Dentro de esos nuevos contenidos está el del ciberactivismo; el de promover causas políticas, ecológicas, filantrópicas, culturales, filosóficas, etc, a través de estos nuevos medios de comunicación que utilizan las nuevas tecnologías.

Algunos, como el escritor Paulo Coelho, piensan que esto no es tan impactante, tan preponderante. ¿Dar un click en un “me gusta” de una foto de Facebook puede provocar una consecuencia masiva? ¿Retwittear un mensaje puede generar un efecto colectivo? Eso depende; en gran medida como todo medio de comunicación el alcance del mensaje está relacionado con el radio de influencia de ese medio de comunicación; no es lo mismo un tweet de Lady Gaga y un tweet mío, porque mientras a la famosa cantante la siguen millones de personas, a mí solo me siguen miles. De otro lado, hay tópicos más populares que otros; por ejemplo, el tema político genera más controversia que el filosófico o el ecológico.

Pero creo que sí; el ciberactivismo llegó para quedarse, la gente se está pronunciando a través de los blogs, de Facebook, de Twitter, de Youtube, etc. Incluso, movimientos políticos como el de la “primavera árabe”, donde varios países sufrieron estremecimientos de masas populares en las calles -que llamaban a un cambio de régimen de poder- se convocaron en gran medida gracias al Twitter y al Facebook.

Hoy en día hay miles de campañas de todos los tópicos en internet. Las hay políticas, ecológicas, culturales, filantrópicas, etc; creo que estas generan una opinión sobre ciertos temas, y creo que esas opiniones terminan produciendo efectos en la vida real a través de marchas, protestas, donaciones de dinero, votos a tal o cual candidato, ayudas, o iniciativas legislativas y gubernamentales.

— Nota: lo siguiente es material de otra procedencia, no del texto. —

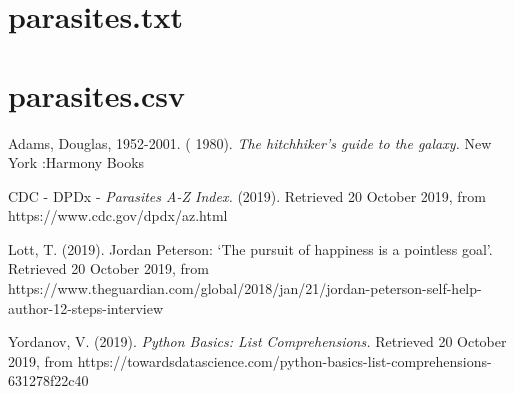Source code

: \documentclass[journal,onecolumn]{IEEEtran}
\begin{document}
\newpage

\section{parasites.txt}
\label{app1}
\lstset{basicstyle=\tiny}


\newpage

\section{parasites.csv}
\label{app1}
\lstset{basicstyle=\ttfamily \tiny}


\newpage

\begin{thebibliography}{1}



Adams, Douglas, 1952-2001. ( 1980). \emph{The hitchhiker's guide to the galaxy.} New York :Harmony Books

CDC - DPDx - \emph{Parasites A-Z Index.} (2019). Retrieved 20 October 2019, from https://www.cdc.gov/dpdx/az.html

Lott, T. (2019). Jordan Peterson: ‘The pursuit of happiness is a pointless goal’. Retrieved 20 October 2019, from https://www.theguardian.com/global/2018/jan/21/jordan-peterson-self-help-author-12-steps-interview

Yordanov, V. (2019). \emph{Python Basics: List Comprehensions.} Retrieved 20 October 2019, from https://towardsdatascience.com/python-basics-list-comprehensions-631278f22c40

\end{thebibliography}

\end{document}

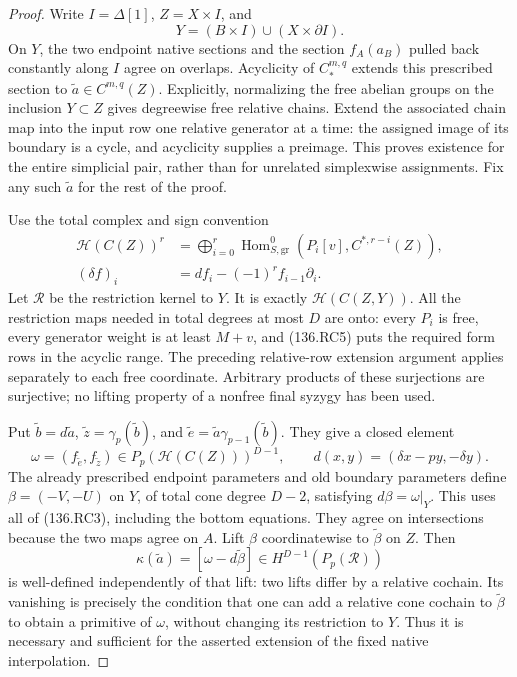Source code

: \begin{proof}
Write \(I=\Delta[1]\), \(Z=X\times I\), and
\[
                         Y=(B\times I)\cup(X\times\partial I).
                                                               \tag{136.RC8}
\]
On \(Y\), the two endpoint native sections and the section
\(f_A(a_B)\) pulled back constantly along \(I\) agree on
overlaps. Acyclicity of \(C_*^{m,q}\) extends this prescribed
section to \(\widetilde a\in C^{m,q}(Z)\). Explicitly,
normalizing the free abelian groups on the inclusion \(Y\subset Z\)
gives degreewise free relative chains. Extend the associated chain
map into the input row one relative generator at a time: the
assigned image of its boundary is a cycle, and acyclicity supplies
a preimage. This proves existence for the entire simplicial pair,
rather than for unrelated simplexwise assignments. Fix any such
\(\widetilde a\) for the rest of the proof.

Use the total complex and sign convention
\[
\begin{split}
 \mathcal H(C(Z))^r
 &=\bigoplus_{i=0}^r\operatorname{Hom}^0_{S,\mathrm{gr}}
                        (P_i[v],C^{*,r-i}(Z)),\\
 (\delta f)_i&=df_i-(-1)^r f_{i-1}\partial_i.
\end{split}                                                \tag{136.RC9}
\]
Let \(\mathcal R\) be the restriction kernel to \(Y\).
It is exactly \(\mathcal H(C(Z,Y))\). All the restriction
maps needed in total degrees at most \(D\) are onto: every
\(P_i\) is free, every generator weight is at least \(M+v\),
and (136.RC5) puts the required form rows in the acyclic range.
The preceding relative-row extension argument applies separately
to each free coordinate. Arbitrary products of these surjections
are surjective; no lifting property of a nonfree final syzygy
has been used.

Put \(\widetilde b=d\widetilde a\),
\(\widetilde z=\gamma_p(\widetilde b)\), and
\(\widetilde e=\widetilde a\gamma_{p-1}(\widetilde b)\).
They give a closed element
\[
 \omega=(f_{\widetilde e},f_{\widetilde z})
       \in P_p(\mathcal H(C(Z)))^{D-1},\qquad
 d(x,y)=(\delta x-py,-\delta y).                           \tag{136.RC10}
\]
The already prescribed endpoint parameters and old boundary
parameters define \(\beta=(-V,-U)\) on \(Y\), of total
cone degree \(D-2\), satisfying \(d\beta=\omega|_Y\).
This uses all of (136.RC3), including the bottom equations.
They agree on intersections because the two maps agree on \(A\).
Lift \(\beta\) coordinatewise to \(\widetilde\beta\) on
\(Z\). Then
\[
          \kappa(\widetilde a)
             =[\omega-d\widetilde\beta]
                    \in H^{D-1}(P_p(\mathcal R))          \tag{136.RC11}
\]
is well-defined independently of that lift: two lifts differ by
a relative cochain. Its vanishing is precisely the condition that
one can add a relative cone cochain to \(\widetilde\beta\)
to obtain a primitive of \(\omega\), without changing its
restriction to \(Y\). Thus it is necessary and sufficient for
the asserted extension of the fixed native interpolation.


\end{proof}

El ciberactivismo puede ser manipulado por los grandes poderes políticos, económicos y sociales. Sin embargo, esa es una muestra de que sí ejerce una influencia. Las personas comunes y corrientes pueden iniciar campañas sobre X o Y tema de manera libre –aunque en ciertos países ya se está restringiendo el uso del internet-, y de cierta forma generar conductas en otros individuos para modificar un hecho social.

Obviamente, el ciberactivismo no basta, y creo que esta es la crítica que sobre el asunto hace el escritor Paulo Coelho. Yo no puedo pensar que únicamente el mundo va a cambiar porque hay cierta campaña en Facebook o en Twitter; ya que esas campañas deben estar acompañadas de actividades y hechos en la vida real. Si la campaña se queda en el mundo virtual no hay eficacia verdadera. Sin embargo, aún así, podemos pensar que el ciberativismo va dirigido a la mente del hombre, del individuo; y también podemos pensar que allí, en su cerebro (en su psiquis), estamos produciendo unos efectos que tendrán tarde o temprano consecuencias en el mundo real.